While efforts have been made previously to plot the topological structure in terms of the connections between Internet nodes–computer networks or Internet Service Providers that act as relay stations for carrying information about the Net–none have taken into account the role that these connections play. “Some nodes may not be as important as other nodes,” says Carmi.
The researchers’ results depict the Internet as consisting of a dense core of 80 or so critical nodes surrounded by an outer shell of 5,000 sparsely connected, isolated nodes that are very much dependent upon this core. Separating the core from the outer shell are approximately 15,000 peer-connected and self-sufficient nodes.
Take away the core, and an interesting thing happens: about 30 percent of the nodes from the outer shell become completely cut off.

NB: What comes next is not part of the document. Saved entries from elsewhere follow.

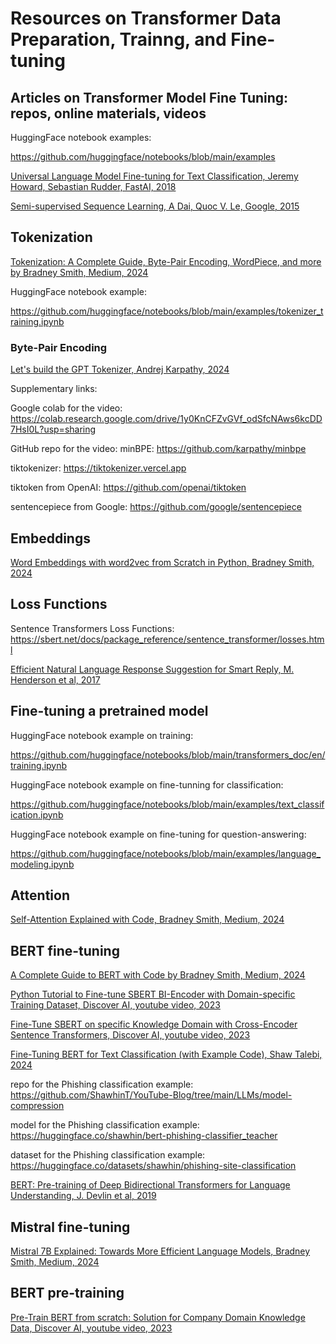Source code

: # Resources on Transformer Data Preparation, Trainng, and Fine-tuning 

## Articles on Transformer Model Fine Tuning: repos, online materials, videos

HuggingFace notebook examples: 

  https://github.com/huggingface/notebooks/blob/main/examples

[Universal Language Model Fine-tuning for Text Classification, Jeremy Howard, Sebastian Rudder, FastAI, 2018](https://github.com/dimitarpg13/transformer_finetuning/blob/main/articles/Universal_Language_Model_Fine-tuning_for_Text_Classification_Howard_2018.pdf)

[Semi-supervised Sequence Learning, A Dai, Quoc V. Le, Google, 2015](https://github.com/dimitarpg13/transformer_finetuning/blob/main/articles/Semi-supervised_Sequence_Learning_Dai_2015.pdf)


## Tokenization

[Tokenization: A Complete Guide, Byte-Pair Encoding, WordPiece, and more by Bradney Smith, Medium, 2024](https://github.com/dimitarpg13/transformer_finetuning/blob/main/articles/tokenization/Tokenization_A_Complete_Guide_Byte-Pair_Encoding_WordPiece_and_more_by_Bradney_Smith_Medium_2024.pdf)

HuggingFace notebook example: 

  https://github.com/huggingface/notebooks/blob/main/examples/tokenizer_training.ipynb 


### Byte-Pair Encoding

[Let's build the GPT Tokenizer, Andrej Karpathy, 2024](https://youtu.be/zduSFxRajkE?si=AOUNH7lcQiZH5FeV)

  Supplementary links:

  Google colab for the video: https://colab.research.google.com/drive/1y0KnCFZvGVf_odSfcNAws6kcDD7HsI0L?usp=sharing

  GitHub repo for the video: minBPE: https://github.com/karpathy/minbpe

  tiktokenizer: https://tiktokenizer.vercel.app
  
  tiktoken from OpenAI: https://github.com/openai/tiktoken
  
  sentencepiece from Google: https://github.com/google/sentencepiece


## Embeddings

[Word Embeddings with word2vec from Scratch in Python, Bradney Smith, 2024](https://medium.com/p/eb9326c6ab7c)

## Loss Functions

Sentence Transformers Loss Functions: https://sbert.net/docs/package_reference/sentence_transformer/losses.html

[Efficient Natural Language Response Suggestion for Smart Reply, M. Henderson et al, 2017](https://github.com/dimitarpg13/transformer_finetuning/blob/main/articles/loss_functions/Efficient_Natural_Language_Response_Suggestion_for_Smart_Reply_Henderson_2017.pdf)

## Fine-tuning a pretrained model

HuggingFace notebook example on training: 

  https://github.com/huggingface/notebooks/blob/main/transformers_doc/en/training.ipynb

HuggingFace notebook example on fine-tunning for classification: 

  https://github.com/huggingface/notebooks/blob/main/examples/text_classification.ipynb

HuggingFace notebook example on fine-tuning for question-answering:

  https://github.com/huggingface/notebooks/blob/main/examples/language_modeling.ipynb


## Attention

[Self-Attention Explained with Code, Bradney Smith, Medium, 2024](https://medium.com/data-science/contextual-transformer-embeddings-using-self-attention-explained-with-diagrams-and-python-code-d7a9f0f4d94e)

## BERT fine-tuning

[A Complete Guide to BERT with Code by Bradney Smith, Medium, 2024](https://github.com/dimitarpg13/transformer_finetuning/blob/main/articles/bert/A_Complete_Guide_to_BERT_with_Code_by_Bradney_Smith_Medium_2024.pdf)

[Python Tutorial to Fine-tune SBERT BI-Encoder with Domain-specific Training Dataset, Discover AI, youtube video, 2023](https://youtu.be/FidMAm-tj9k?si=oED-7avcJFsMrLyv)

[Fine-Tune SBERT on specific Knowledge Domain with Cross-Encoder Sentence Transformers, Discover AI, youtube video, 2023](https://youtu.be/JxfS5ZjdxGE?si=a87k5dtQzQu1qTu8)

[Fine-Tuning BERT for Text Classification (with Example Code), Shaw Talebi, 2024](https://youtu.be/4QHg8Ix8WWQ?si=DkQyws-ZPtiOJ5zS)

  repo for the Phishing classification example: https://github.com/ShawhinT/YouTube-Blog/tree/main/LLMs/model-compression

  model for the Phishing classification example: https://huggingface.co/shawhin/bert-phishing-classifier_teacher

  dataset for the Phishing classification example: https://huggingface.co/datasets/shawhin/phishing-site-classification

[BERT: Pre-training of Deep Bidirectional Transformers for Language Understanding, J. Devlin et al, 2019](https://github.com/dimitarpg13/transformer_finetuning/blob/main/articles/bert/BERT-Pre-training_of_Deep_Bidirectional_Transformers_for_Language_Understanding_Devlin_2019.pdf)

## Mistral fine-tuning

[Mistral 7B Explained: Towards More Efficient Language Models, Bradney Smith, Medium, 2024](https://github.com/dimitarpg13/transformer_finetuning/blob/main/articles/mistral/Mistral_7B_Explained_Towards_More_Efficient_Language_Models_by_Bradney_Smith_Medium_2024.pdf)

## BERT pre-training

[Pre-Train BERT from scratch: Solution for Company Domain Knowledge Data, Discover AI, youtube video, 2023](https://youtu.be/IcrN_L2w0_Y?si=C4mWIUrcxk-8HByx)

But the remaining 70 percent can continue communicating because the middle region has enough peer-connected nodes to bypass the core.
With the core connected, any node is able to communicate with any other node within about four links. “If the core is removed, it takes about seven or eight links,” says Carmi. It’s a slower trip, but the data still gets there. Carmi believes we should take advantage of these alternate pathways to try to stop the core of the Internet from clogging up. “It can improve the efficiency of the Internet because the core would be less congested,” he says.
To build their map of the Internet, published in the latest issue of the Proceedings of the National Academy of Sciences, the researchers enlisted the assistance of 5,000 online volunteers who downloaded a program to help identify the connections between the 20,000 known nodes.
The distributed program sends information requests, or pings, to other parts of the Internet and records the route of the information on each journey.
Previous efforts had relied upon only a few dozen large computers to carry out this task, says Carmi. But by using this distributed approach, which meant collecting up to six million measurements a day over a period of two years from thousands of observation points around the world, it was possible to reveal more connections, says Scott Kirkpatrick, a professor of computer science and engineering at the Hebrew University of Jerusalem, who also took part in the study. In fact, the project has already identified about 20 percent more of the interconnections between Internet nodes than ever before.
The researchers then used a novel hierarchical approach to map the connectivity data, taking into account how the nodes are connected. Each node was assessed based on how well connected it was to other nodes that are better connected.
Most previous research efforts only considered the number of connections as an indicator of the importance of a node without factoring in where those nodes lead, says Carmi. But taking this new approach, known as a k-shell model, allows for dead-end connections to be discounted, since they play a lesser role in the connectivity of the Internet.
Seth Bullock, a computer scientist at University of Southampton who studies network complexity and natural systems, finds it encouraging to see people taking a more sophisticated approach to modeling network structures, which are often quite crude.
But, Bullock warns, although there are potential benefits to improving the efficiency of the Internet using peer-to-peer networks, letting peer-to-peer networks grow in an unconstrained way could just as easily result in the creation of more congestion. For example, there would be nothing to prevent them from channeling data through the same nodes, thereby creating congestion elsewhere. Even so, there is currently a lot of interest in trying to figure out how to improve the Internet in the future; revealing its structure should help this process, says Kirkpatrick.